● **Your objective**: The task calls for an exact copy of the records, without any images.

Start of Records to process

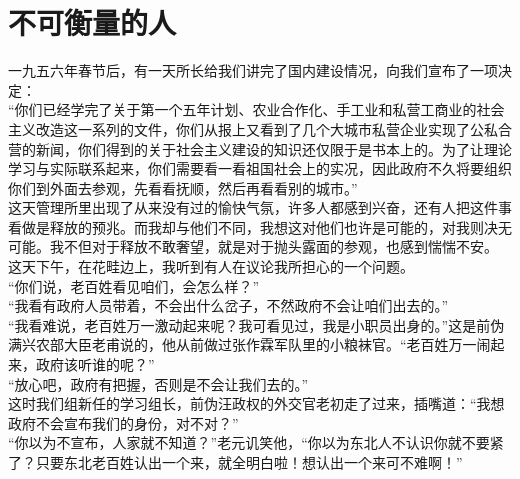 \fancyhead[RO]{} %
\fancyhead[LE]{} %
\chapter*{不可衡量的人}
\thispagestyle{empty}
一九五六年春节后，有一天所长给我们讲完了国内建设情况，向我们宣布了一项决定：\\

“你们已经学完了关于第一个五年计划、农业合作化、手工业和私营工商业的社会主义改造这一系列的文件，你们从报上又看到了几个大城市私营企业实现了公私合营的新闻，你们得到的关于社会主义建设的知识还仅限于是书本上的。为了让理论学习与实际联系起来，你们需要看一看祖国社会上的实况，因此政府不久将要组织你们到外面去参观，先看看抚顺，然后再看看别的城市。”\\

这天管理所里出现了从来没有过的愉快气氛，许多人都感到兴奋，还有人把这件事看做是释放的预兆。而我却与他们不同，我想这对他们也许是可能的，对我则决无可能。我不但对于释放不敢奢望，就是对于抛头露面的参观，也感到惴惴不安。\\

这天下午，在花畦边上，我听到有人在议论我所担心的一个问题。\\

“你们说，老百姓看见咱们，会怎么样？”\\

“我看有政府人员带着，不会出什么岔子，不然政府不会让咱们出去的。”\\

“我看难说，老百姓万一激动起来呢？我可看见过，我是小职员出身的。”这是前伪满兴农部大臣老甫说的，他从前做过张作霖军队里的小粮袜官。“老百姓万一闹起来，政府该听谁的呢？”\\

“放心吧，政府有把握，否则是不会让我们去的。”\\

这时我们组新任的学习组长，前伪汪政权的外交官老初走了过来，插嘴道：“我想政府不会宣布我们的身份，对不对？”\\

“你以为不宣布，人家就不知道？”老元讥笑他，“你以为东北人不认识你就不要紧了？只要东北老百姓认出一个来，就全明白啦！想认出一个来可不难啊！”\\

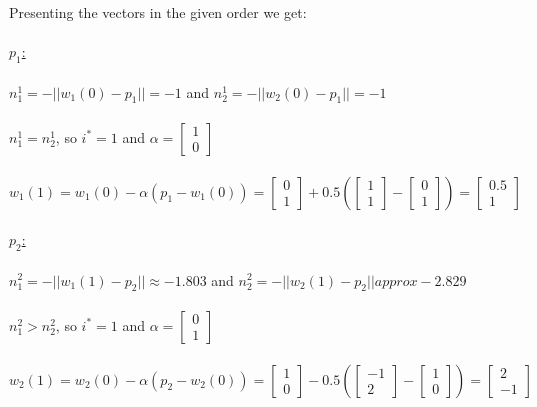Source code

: \documentclass{article}
\begin{document}
\noindent Presenting the vectors in the given order we get: \\\\ \underline{$p_1$:} \\\\$n_1^1 = -||w_1(0)-p_1|| = -1$ and $n_2^1 = -||w_2(0)-p_1|| = -1$ \\\\
$n_1^1 = n_2^1$, so $i^{*} = 1$ and $\alpha = \begin{bmatrix}
  1\\ 
  0
\end{bmatrix}$ \\\\ $w_1(1)=w_1(0) - \alpha(p_1-w_1(0)) = \begin{bmatrix}
  0 \\
  1
\end{bmatrix} + 0.5 (\begin{bmatrix}
  1\\
  1
\end{bmatrix} - \begin{bmatrix}
  0\\
  1
\end{bmatrix}) =  \begin{bmatrix}
  0.5\\
  1
\end{bmatrix}$
\\\\ \underline{$p_2$:} \\\\$n_1^2 = -||w_1(1)-p_2|| \approx -1.803$ and $n_2^2 = -||w_2(1)-p_2|| approx -2.829$ \\\\
$n_1^2 > n_2^2$, so $i^{*} = 1$ and $\alpha = \begin{bmatrix}
  0\\ 
  1
\end{bmatrix}$ \\\\ $w_2(1)=w_2(0) - \alpha(p_2-w_2(0)) = \begin{bmatrix}
  1 \\
  0
\end{bmatrix} - 0.5 (\begin{bmatrix}
  -1\\
  2
\end{bmatrix} - \begin{bmatrix}
  1\\
  0
\end{bmatrix}) =  \begin{bmatrix}
  2\\
  -1
\end{bmatrix}$
\end{document}
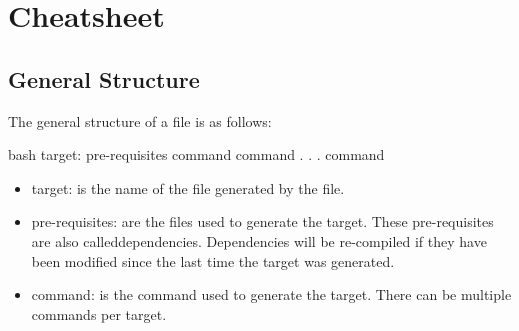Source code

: \section{ Cheatsheet}

\subsection{General Structure}

The general structure of a  file is as follows:
\begin{mintedbox}{bash}
target: pre-requisites
    command
    command
    .
    .
    .
    command
\end{mintedbox}
\begin{itemize}
    \item target: is the name of the file generated by the  file.
    \item pre-requisites: are the files used to generate the target. These
    pre-requisites are also called\linebreak dependencies. Dependencies will be
    re-compiled if they have been modified since the last time the target was
    generated.
    \item command: is the command used to generate the target. There can be
    multiple commands per target.
\end{itemize}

End of Records to process

● **Solved problem**:
 \fancyhead[RO]{} %
\fancyhead[LE]{} %
\chapter*{不可衡量的人}
\thispagestyle{empty}
一九五六年春节后，有一天所长给我们讲完了国内建设情况，向我们宣布了一项决定：\\

“你们已经学完了关于第一个五年计划、农业合作化、手工业和私营工商业的社会主义改造这一系列的文件，你们从报上又看到了几个大城市私营企业实现了公私合营的新闻，你们得到的关于社会主义建设的知识还仅限于是书本上的。为了让理论学习与实际联系起来，你们需要看一看祖国社会上的实况，因此政府不久将要组织你们到外面去参观，先看看抚顺，然后再看看别的城市。”\\

这天管理所里出现了从来没有过的愉快气氛，许多人都感到兴奋，还有人把这件事看做是释放的预兆。而我却与他们不同，我想这对他们也许是可能的，对我则决无可能。我不但对于释放不敢奢望，就是对于抛头露面的参观，也感到惴惴不安。\\

这天下午，在花畦边上，我听到有人在议论我所担心的一个问题。\\

“你们说，老百姓看见咱们，会怎么样？”\\

“我看有政府人员带着，不会出什么岔子，不然政府不会让咱们出去的。”\\

“我看难说，老百姓万一激动起来呢？我可看见过，我是小职员出身的。”这是前伪满兴农部大臣老甫说的，他从前做过张作霖军队里的小粮袜官。“老百姓万一闹起来，政府该听谁的呢？”\\

“放心吧，政府有把握，否则是不会让我们去的。”\\

这时我们组新任的学习组长，前伪汪政权的外交官老初走了过来，插嘴道：“我想政府不会宣布我们的身份，对不对？”\\

“你以为不宣布，人家就不知道？”老元讥笑他，“你以为东北人不认识你就不要紧了？只要东北老百姓认出一个来，就全明白啦！想认出一个来可不难啊！”\\

Source code

: \documentclass{article}
\begin{document}
\noindent Presenting the vectors in the given order we get: \\\\ \underline{$p_1$:} \\\\$n_1^1 = -||w_1(0)-p_1|| = -1$ and $n_2^1 = -||w_2(0)-p_1|| = -1$ \\\\
$n_1^1 = n_2^1$, so $i^{*} = 1$ and $\alpha = \begin{bmatrix}
  1\\ 
  0
\end{bmatrix}$ \\\\ $w_1(1)=w_1(0) - \alpha(p_1-w_1(0)) = \begin{bmatrix}
  0 \\
  1
\end{bmatrix} + 0.5 (\begin{bmatrix}
  1\\
  1
\end{bmatrix} - \begin{bmatrix}
  0\\
  1
\end{bmatrix}) =  \begin{bmatrix}
  0.5\\
  1
\end{bmatrix}$
\\\\ \underline{$p_2$:} \\\\$n_1^2 = -||w_1(1)-p_2|| \approx -1.803$ and $n_2^2 = -||w_2(1)-p_2|| approx -2.829$ \\\\
$n_1^2 > n_2^2$, so $i^{*} = 1$ and $\alpha = \begin{bmatrix}
  0\\ 
  1
\end{bmatrix}$ \\\\ $w_2(1)=w_2(0) - \alpha(p_2-w_2(0)) = \begin{bmatrix}
  1 \\
  0
\end{bmatrix} - 0.5 (\begin{bmatrix}
  -1\\
  2
\end{bmatrix} - \begin{bmatrix}
  1\\
  0
\end{bmatrix}) =  \begin{bmatrix}
  2\\
  -1
\end{bmatrix}$
\end{document}
Source code

: \section{ Cheatsheet}

\subsection{General Structure}

The general structure of a  file is as follows:
\begin{mintedbox}{bash}
target: pre-requisites
    command
    command
    .
    .
    .
    command
\end{mintedbox}
\begin{itemize}
    \item target: is the name of the file generated by the  file.
    \item pre-requisites: are the files used to generate the target. These
    pre-requisites are also called\linebreak dependencies. Dependencies will be
    re-compiled if they have been modified since the last time the target was
    generated.
    \item command: is the command used to generate the target. There can be
    multiple commands per target.
\end{itemize}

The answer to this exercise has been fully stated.